↓

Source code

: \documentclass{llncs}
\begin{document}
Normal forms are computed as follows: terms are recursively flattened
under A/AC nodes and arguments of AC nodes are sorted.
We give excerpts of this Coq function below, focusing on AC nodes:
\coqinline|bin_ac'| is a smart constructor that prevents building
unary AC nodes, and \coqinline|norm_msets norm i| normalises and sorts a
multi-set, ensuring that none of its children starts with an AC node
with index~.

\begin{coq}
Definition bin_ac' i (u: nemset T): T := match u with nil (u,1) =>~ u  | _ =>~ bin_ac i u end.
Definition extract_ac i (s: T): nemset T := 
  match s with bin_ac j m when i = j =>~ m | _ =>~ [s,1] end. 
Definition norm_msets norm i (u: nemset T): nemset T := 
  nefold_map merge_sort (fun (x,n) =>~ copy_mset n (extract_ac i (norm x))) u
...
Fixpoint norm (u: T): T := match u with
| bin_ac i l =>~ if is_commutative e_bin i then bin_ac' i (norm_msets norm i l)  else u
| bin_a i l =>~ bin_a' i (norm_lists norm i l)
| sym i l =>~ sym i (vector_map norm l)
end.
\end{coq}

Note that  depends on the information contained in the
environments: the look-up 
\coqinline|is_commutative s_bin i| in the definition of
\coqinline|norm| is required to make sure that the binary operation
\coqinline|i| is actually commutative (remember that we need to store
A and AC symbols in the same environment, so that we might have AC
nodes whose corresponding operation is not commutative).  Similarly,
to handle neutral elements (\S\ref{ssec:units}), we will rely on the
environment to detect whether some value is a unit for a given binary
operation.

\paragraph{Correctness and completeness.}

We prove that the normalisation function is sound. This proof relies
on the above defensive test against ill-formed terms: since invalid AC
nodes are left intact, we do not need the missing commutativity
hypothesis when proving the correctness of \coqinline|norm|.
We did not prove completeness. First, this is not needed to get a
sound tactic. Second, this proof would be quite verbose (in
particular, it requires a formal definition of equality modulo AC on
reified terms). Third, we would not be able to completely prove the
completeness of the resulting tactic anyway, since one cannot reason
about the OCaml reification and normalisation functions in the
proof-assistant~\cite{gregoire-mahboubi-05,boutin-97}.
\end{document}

↑

The reply should restate the records above in full, character for character.

Source code

: \documentclass{llncs}
\begin{document}
Normal forms are computed as follows: terms are recursively flattened
under A/AC nodes and arguments of AC nodes are sorted.
We give excerpts of this Coq function below, focusing on AC nodes:
\coqinline|bin_ac'| is a smart constructor that prevents building
unary AC nodes, and \coqinline|norm_msets norm i| normalises and sorts a
multi-set, ensuring that none of its children starts with an AC node
with index~.

\begin{coq}
Definition bin_ac' i (u: nemset T): T := match u with nil (u,1) =>~ u  | _ =>~ bin_ac i u end.
Definition extract_ac i (s: T): nemset T := 
  match s with bin_ac j m when i = j =>~ m | _ =>~ [s,1] end. 
Definition norm_msets norm i (u: nemset T): nemset T := 
  nefold_map merge_sort (fun (x,n) =>~ copy_mset n (extract_ac i (norm x))) u
...
Fixpoint norm (u: T): T := match u with
| bin_ac i l =>~ if is_commutative e_bin i then bin_ac' i (norm_msets norm i l)  else u
| bin_a i l =>~ bin_a' i (norm_lists norm i l)
| sym i l =>~ sym i (vector_map norm l)
end.
\end{coq}

Note that  depends on the information contained in the
environments: the look-up 
\coqinline|is_commutative s_bin i| in the definition of
\coqinline|norm| is required to make sure that the binary operation
\coqinline|i| is actually commutative (remember that we need to store
A and AC symbols in the same environment, so that we might have AC
nodes whose corresponding operation is not commutative).  Similarly,
to handle neutral elements (\S\ref{ssec:units}), we will rely on the
environment to detect whether some value is a unit for a given binary
operation.

\paragraph{Correctness and completeness.}

We prove that the normalisation function is sound. This proof relies
on the above defensive test against ill-formed terms: since invalid AC
nodes are left intact, we do not need the missing commutativity
hypothesis when proving the correctness of \coqinline|norm|.
We did not prove completeness. First, this is not needed to get a
sound tactic. Second, this proof would be quite verbose (in
particular, it requires a formal definition of equality modulo AC on
reified terms). Third, we would not be able to completely prove the
completeness of the resulting tactic anyway, since one cannot reason
about the OCaml reification and normalisation functions in the
proof-assistant~\cite{gregoire-mahboubi-05,boutin-97}.
\end{document}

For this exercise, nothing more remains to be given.